Based on the principal of eating like a king for breakfast, a prince for lunch and a pauper for dinner, The Fork It! diet promises you’ll lose weight slowly and steadily, increasing the chances that you’ll keep it off longer. During the day you can eat whatever you’d like in moderation, but after 6 pm, you can only eat meals that can be consumed with a fork—no knives, spoons or fingers allowed! This keeps foods such as hamburgers and steak off limits, encouraging more veggies, grains, fish and white meats instead.
Consistently getting a good night’s sleep has been proven to help weight loss. However, some people have taken this idea to the extreme by sedating themselves for days. Elvis was known for being a big fan of this fad diet, which possibly contributed to his death.
What’s the easiest way to enjoy your favorite foods without gaining weight? Don’t actually eat them. The chewing diet, supposedly made famous by self-taught nutritionist Hoarce Fletcher, suggests masticating foods until they liquefy. You then spit out the excess and watch your extra pounds disappear—right along with the essential nutrients you just discarded.

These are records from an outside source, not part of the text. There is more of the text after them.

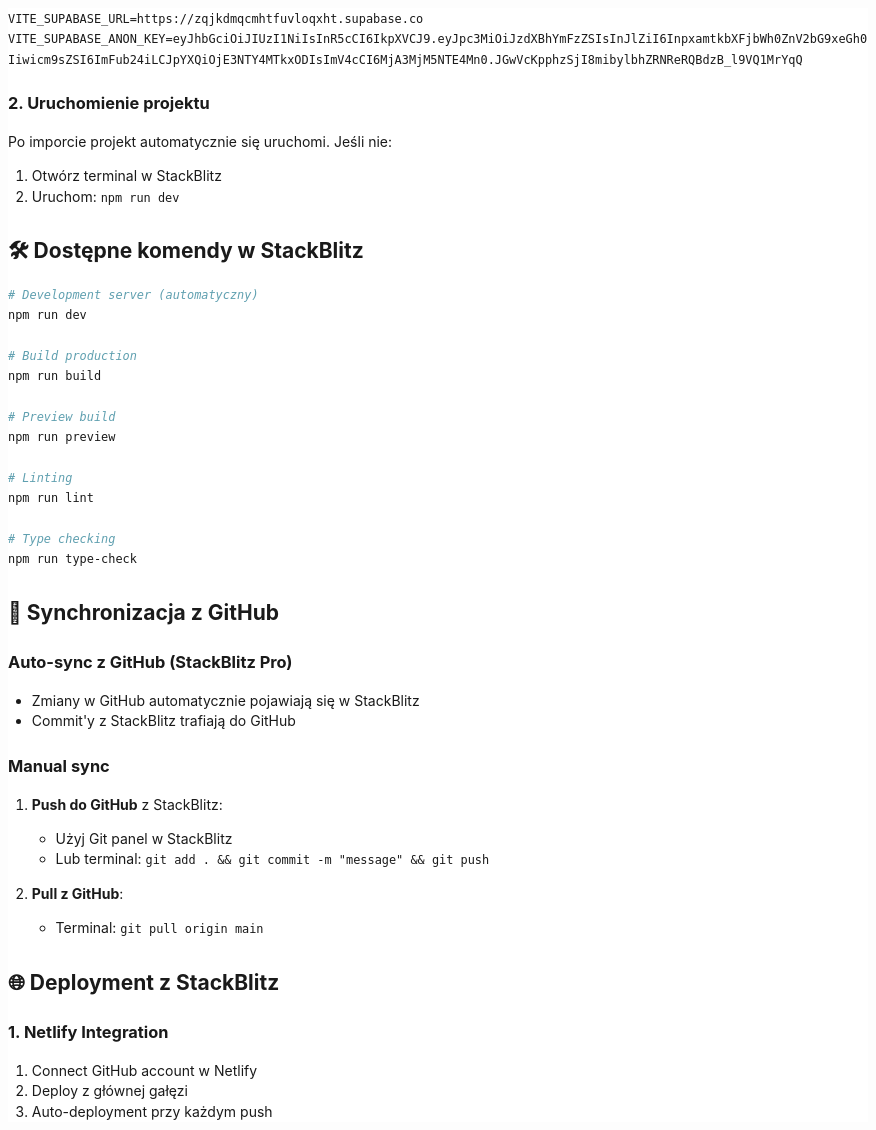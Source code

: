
 ```env
VITE_SUPABASE_URL=https://zqjkdmqcmhtfuvloqxht.supabase.co
VITE_SUPABASE_ANON_KEY=eyJhbGciOiJIUzI1NiIsInR5cCI6IkpXVCJ9.eyJpc3MiOiJzdXBhYmFzZSIsInJlZiI6InpxamtkbXFjbWh0ZnV2bG9xeGh0Iiwicm9sZSI6ImFub24iLCJpYXQiOjE3NTY4MTkxODIsImV4cCI6MjA3MjM5NTE4Mn0.JGwVcKpphzSjI8mibylbhZRNReRQBdzB_l9VQ1MrYqQ
```

### 2. Uruchomienie projektu
Po imporcie projekt automatycznie się uruchomi. Jeśli nie:
1. Otwórz terminal w StackBlitz
2. Uruchom: `npm run dev`

## 🛠️ Dostępne komendy w StackBlitz

```bash
# Development server (automatyczny)
npm run dev

# Build production
npm run build

# Preview build
npm run preview

# Linting
npm run lint

# Type checking
npm run type-check
```

## 🔄 Synchronizacja z GitHub

### Auto-sync z GitHub (StackBlitz Pro)
- Zmiany w GitHub automatycznie pojawiają się w StackBlitz
- Commit'y z StackBlitz trafiają do GitHub

### Manual sync
1. **Push do GitHub** z StackBlitz:
   - Użyj Git panel w StackBlitz
   - Lub terminal: `git add . && git commit -m "message" && git push`

2. **Pull z GitHub**:
   - Terminal: `git pull origin main`

## 🌐 Deployment z StackBlitz

### 1. Netlify Integration
1. Connect GitHub account w Netlify
2. Deploy z głównej gałęzi
3. Auto-deployment przy każdym push

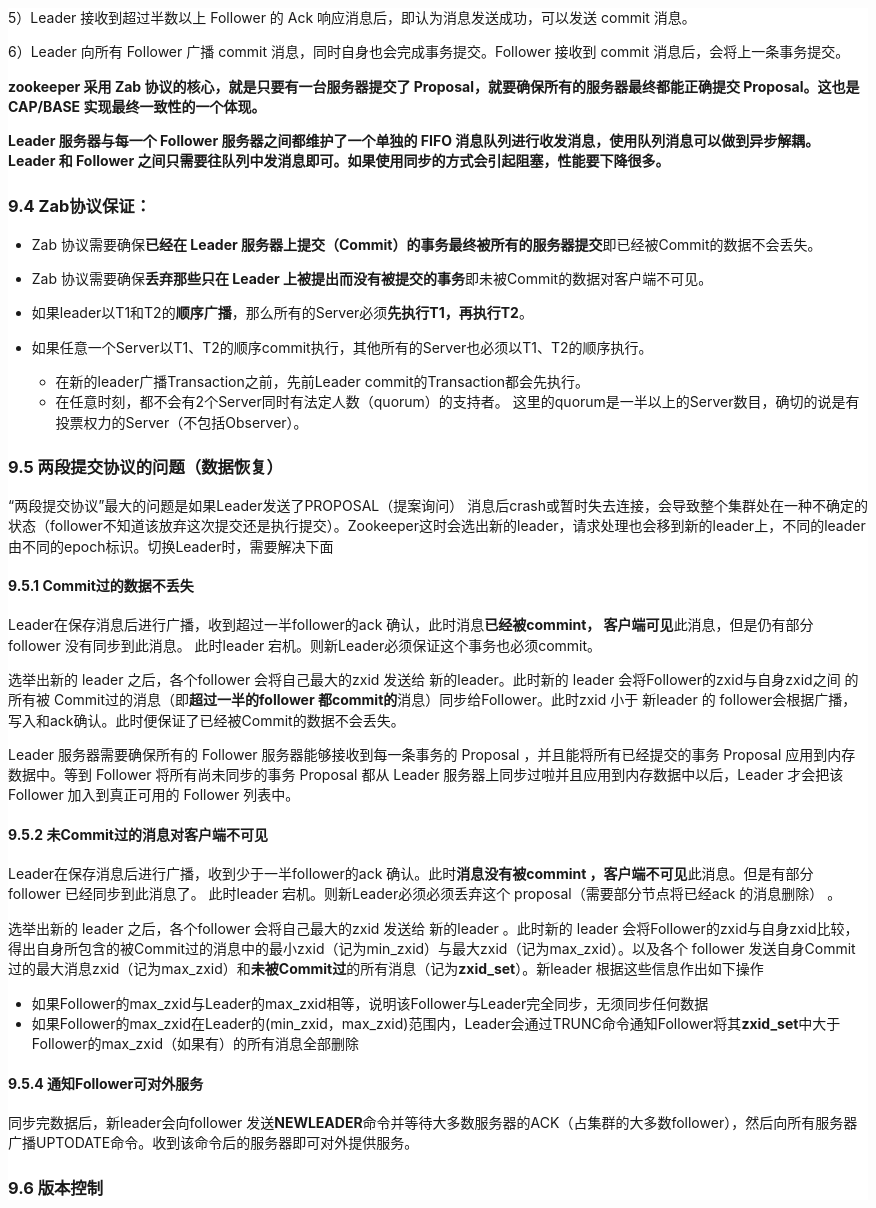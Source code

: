 5）Leader 接收到超过半数以上 Follower 的 Ack 响应消息后，即认为消息发送成功，可以发送 commit 消息。

6）Leader 向所有 Follower 广播 commit 消息，同时自身也会完成事务提交。Follower 接收到 commit 消息后，会将上一条事务提交。

**zookeeper 采用 Zab 协议的核心，就是只要有一台服务器提交了 Proposal，就要确保所有的服务器最终都能正确提交 Proposal。这也是 CAP/BASE 实现最终一致性的一个体现。**

**Leader 服务器与每一个 Follower 服务器之间都维护了一个单独的 FIFO 消息队列进行收发消息，使用队列消息可以做到异步解耦。 Leader 和 Follower 之间只需要往队列中发消息即可。如果使用同步的方式会引起阻塞，性能要下降很多。**

### 9.4 Zab协议保证：

- Zab 协议需要确保**已经在 Leader 服务器上提交（Commit）的事务最终被所有的服务器提交**即已经被Commit的数据不会丢失。
- Zab 协议需要确保**丢弃那些只在 Leader 上被提出而没有被提交的事务**即未被Commit的数据对客户端不可见。
- 如果leader以T1和T2的**顺序广播**，那么所有的Server必须**先执行T1，再执行T2**。
- 如果任意一个Server以T1、T2的顺序commit执行，其他所有的Server也必须以T1、T2的顺序执行。

  - 在新的leader广播Transaction之前，先前Leader commit的Transaction都会先执行。
  - 在任意时刻，都不会有2个Server同时有法定人数（quorum）的支持者。
    这里的quorum是一半以上的Server数目，确切的说是有投票权力的Server（不包括Observer）。

### 9.5 两段提交协议的问题（**数据恢复**）

“两段提交协议”最大的问题是如果Leader发送了PROPOSAL（提案询问） 消息后crash或暂时失去连接，会导致整个集群处在一种不确定的状态（follower不知道该放弃这次提交还是执行提交）。Zookeeper这时会选出新的leader，请求处理也会移到新的leader上，不同的leader由不同的epoch标识。切换Leader时，需要解决下面

#### 9.5.1 Commit过的数据不丢失

Leader在保存消息后进行广播，收到超过一半follower的ack 确认，此时消息**已经被commint， 客户端可见**此消息，但是仍有部分 follower 没有同步到此消息。 此时leader 宕机。则新Leader必须保证这个事务也必须commit。

选举出新的 leader 之后，各个follower 会将自己最大的zxid 发送给 新的leader。此时新的 leader 会将Follower的zxid与自身zxid之间 的所有被 Commit过的消息（即**超过一半的follower 都commit的**消息）同步给Follower。此时zxid 小于 新leader 的 follower会根据广播，写入和ack确认。此时便保证了已经被Commit的数据不会丢失。

Leader 服务器需要确保所有的 Follower 服务器能够接收到每一条事务的 Proposal ，并且能将所有已经提交的事务 Proposal 应用到内存数据中。等到 Follower 将所有尚未同步的事务 Proposal 都从 Leader 服务器上同步过啦并且应用到内存数据中以后，Leader 才会把该 Follower 加入到真正可用的 Follower 列表中。

#### 9.5.2 未Commit过的消息对客户端不可见

Leader在保存消息后进行广播，收到少于一半follower的ack 确认。此时**消息没有被commint ，客户端不可见**此消息。但是有部分 follower 已经同步到此消息了。 此时leader 宕机。则新Leader必须必须丢弃这个 proposal（需要部分节点将已经ack 的消息删除） 。

选举出新的 leader 之后，各个follower 会将自己最大的zxid 发送给 新的leader 。此时新的 leader 会将Follower的zxid与自身zxid比较，得出自身所包含的被Commit过的消息中的最小zxid（记为min_zxid）与最大zxid（记为max_zxid）。以及各个 follower 发送自身Commit过的最大消息zxid（记为max_zxid）和**未被Commit过**的所有消息（记为**zxid_set**）。新leader 根据这些信息作出如下操作

- 如果Follower的max_zxid与Leader的max_zxid相等，说明该Follower与Leader完全同步，无须同步任何数据
- 如果Follower的max_zxid在Leader的(min_zxid，max_zxid)范围内，Leader会通过TRUNC命令通知Follower将其**zxid_set**中大于Follower的max_zxid（如果有）的所有消息全部删除

#### **9.5.4 通知Follower可对外服务**

同步完数据后，新leader会向follower 发送**NEWLEADER**命令并等待大多数服务器的ACK（占集群的大多数follower），然后向所有服务器广播UPTODATE命令。收到该命令后的服务器即可对外提供服务。

### 9.6 版本控制
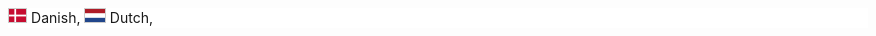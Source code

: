 <img src="lang_da.svg" style="height: 13px !important; border: 1px solid #cccccc; vertical-align: initial !important;">
Danish,
<img src="lang_nl.svg" style="height: 13px !important; border: 1px solid #cccccc; vertical-align: initial !important;">
Dutch,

Replace two meals a day with a serving of Special K cereal and skim milk. Have one meal as you normally would and snack on any two Special K items and all the fruits and veggies you’d like throughout the day. By following this cleverly branded diet, you’ll supposedly drop a jean size and lose up to six pounds in two weeks.
Eat like cavewomen did and fill up on natural foods like meats, non-starchy vegetables, fruits, nuts and berries. Avoid all processed foods for a taste of what life was like back then. Just be aware, many experts question the logic behind this ancient way of eating, as well as its lack of cereals, legumes and dairy.
Antioxidant-rich acai berries are believed to have anti-aging effects, making them a prime candidate for “magic” pills and potions. Be wary of any products that extol the weight loss benefits of this wonder berry—no rigorous studies have proven they help.
What does your blood type have to do with your ability to lose weight? According to Peter J. D’Adamo, ND, author of Eat Right for Your Type, blood types react differently to lectins, proteins in food, which can cause harm. To minimize reactions, he says you must choose your diet based on your blood type. Critics say his theory is unsupported.
Like acai, green tea has been linked to weight loss, spurring a variety of get-fit-quick products. Most require you to down a green tea drink daily or take a certain amount of green tea supplements, none of which are regulated by the FDA as weight-loss aids. Although drinking a cup of natural green tea every day will probably help your overall health, don’t expect it to torch fat, especially if you're using it to wash down a Big Mac.
Instead of regular meals, eat a Twinkie every three hours instead of regular meals, like this professor of human nutrition at Kansas University did, and you could lose 27 pounds in 10 weeks. Sometimes he would even add variety to his diet plan by substituting Doritos or other Hostess snacks. Sounds tempting, but the diet mainly worked because he consumed less calories than he burned (1,800 vs. 2,600) and snuck in the occasional serving of vegetables, plus a multivitamin and protein shake.
If something sound sounds too good to be true, it probably is. This diet is based on the theory that your body burns more calories digesting some foods—such as celery, broccoli and asparagus—than the food itself contains. Unfortunately, there’s no scientific evidence to back up this up. Eat these foods because they're healthy, not because you think their calories don't count.